- Exercise
Copy every line of the entries that has the string "grande" in it.

- Working data
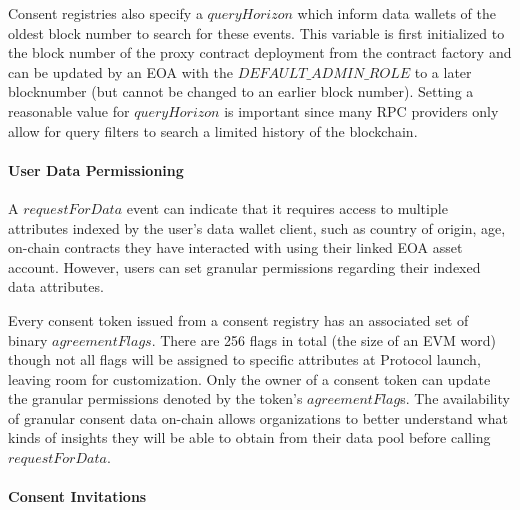 Consent registries also specify a $queryHorizon$ which inform data wallets of the oldest block number to search for these events. This variable is 
first initialized to the block number of the proxy contract deployment from the contract factory and can be updated by an EOA with the $DEFAULT\_ADMIN\_ROLE$
to a later blocknumber (but cannot be changed to an earlier block number). Setting a reasonable value for $queryHorizon$ is important since many RPC providers
only allow for query filters to search a limited history of the blockchain.

\paragraph{User Data Permissioning}
\label{section:UserPermissions}

A $requestForData$ event can indicate that it requires access to multiple attributes indexed by the user's data wallet client, such as country of origin, age,
on-chain contracts they have interacted with using their linked EOA asset account. However, users can set granular permissions regarding their indexed data 
attributes. 

Every consent token issued from a consent registry has an associated set of binary $agreementFlags$. There are 256 flags in total (the size of an EVM word) 
though not all flags will be assigned to specific attributes at Protocol launch, leaving room for customization. Only the owner of a consent token can 
update the granular permissions denoted by the token's $agreementFlag$s. The availability of granular consent data on-chain allows organizations to better 
understand what kinds of insights they will be able to obtain from their data pool before calling $requestForData$. 

\paragraph{Consent Invitations}
\label{section:ConsentInvitations}

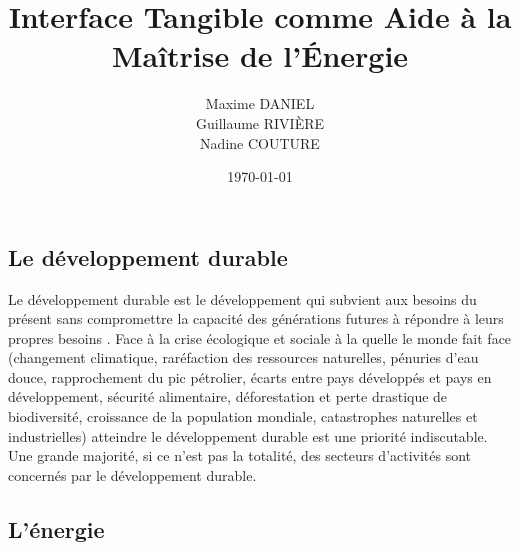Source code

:\documentclass[10pt,a5paper,twoside]{article}
\title{Interface Tangible comme Aide à la Maîtrise de l'Énergie}
\author{Maxime DANIEL\\ Guillaume RIVIÈRE\\ Nadine COUTURE}
\date{\today}
\begin{document}
\maketitle
{}

\clearpage
\tableofcontents
\clearpage

\subsection{Le développement durable}\label{le-duxe9veloppement-durable}

Le développement durable est le développement qui subvient aux besoins
du présent sans compromettre la capacité des générations futures à
répondre à leurs propres besoins \citep{Hariem1985world}. Face à la
crise écologique et sociale à la quelle le monde fait face (changement
climatique, raréfaction des ressources naturelles, pénuries d'eau douce,
rapprochement du pic pétrolier, écarts entre pays développés et pays en
développement, sécurité alimentaire, déforestation et perte drastique de
biodiversité, croissance de la population mondiale, catastrophes
naturelles et industrielles) atteindre le développement durable est une
priorité indiscutable. Une grande majorité, si ce n'est pas la totalité,
des secteurs d'activités sont concernés par le développement durable.

\subsection{L'énergie}\label{luxe9nergie}
\end{document}
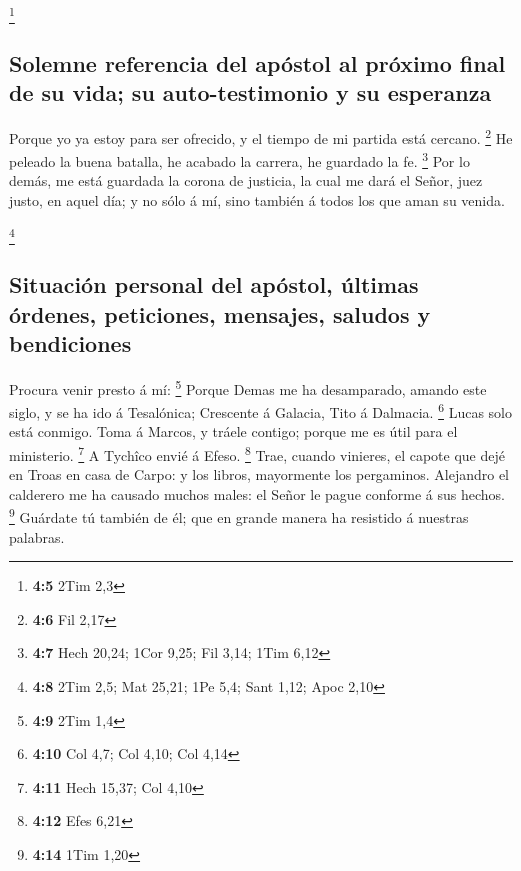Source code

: \footnote{\textbf{4:5} 2Tim 2,3}

\hypertarget{solemne-referencia-del-apuxf3stol-al-pruxf3ximo-final-de-su-vida-su-auto-testimonio-y-su-esperanza}{%
\subsection{Solemne referencia del apóstol al próximo final de su vida;
su auto-testimonio y su
esperanza}\label{solemne-referencia-del-apuxf3stol-al-pruxf3ximo-final-de-su-vida-su-auto-testimonio-y-su-esperanza}}

 Porque yo ya estoy para ser ofrecido, y el tiempo de mi
partida está cercano. \footnote{\textbf{4:6} Fil 2,17}  He
peleado la buena batalla, he acabado la carrera, he guardado la fe.
\footnote{\textbf{4:7} Hech 20,24; 1Cor 9,25; Fil 3,14; 1Tim 6,12}
 Por lo demás, me está guardada la corona de justicia, la
cual me dará el Señor, juez justo, en aquel día; y no sólo á mí, sino
también á todos los que aman su venida.

\footnote{\textbf{4:8} 2Tim 2,5; Mat 25,21; 1Pe 5,4; Sant 1,12; Apoc
  2,10}

\hypertarget{situaciuxf3n-personal-del-apuxf3stol-uxfaltimas-uxf3rdenes-peticiones-mensajes-saludos-y-bendiciones}{%
\subsection{Situación personal del apóstol, últimas órdenes, peticiones,
mensajes, saludos y
bendiciones}\label{situaciuxf3n-personal-del-apuxf3stol-uxfaltimas-uxf3rdenes-peticiones-mensajes-saludos-y-bendiciones}}

 Procura venir presto á mí: \footnote{\textbf{4:9} 2Tim
  1,4}  Porque Demas me ha desamparado, amando este
siglo, y se ha ido á Tesalónica; Crescente á Galacia, Tito á Dalmacia.
\footnote{\textbf{4:10} Col 4,7; Col 4,10; Col 4,14} 
Lucas solo está conmigo. Toma á Marcos, y tráele contigo; porque me es
útil para el ministerio. \footnote{\textbf{4:11} Hech 15,37; Col 4,10}
 A Tychîco envié á Efeso. \footnote{\textbf{4:12} Efes
  6,21}  Trae, cuando vinieres, el capote que dejé en
Troas en casa de Carpo: y los libros, mayormente los pergaminos.
 Alejandro el calderero me ha causado muchos males: el
Señor le pague conforme á sus hechos. \footnote{\textbf{4:14} 1Tim 1,20}
 Guárdate tú también de él; que en grande manera ha
resistido á nuestras palabras.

- Written response
priorité indiscutable. Une grande majorité, si ce n'est pas la totalité,
 Guárdate tú también de él; que en grande manera ha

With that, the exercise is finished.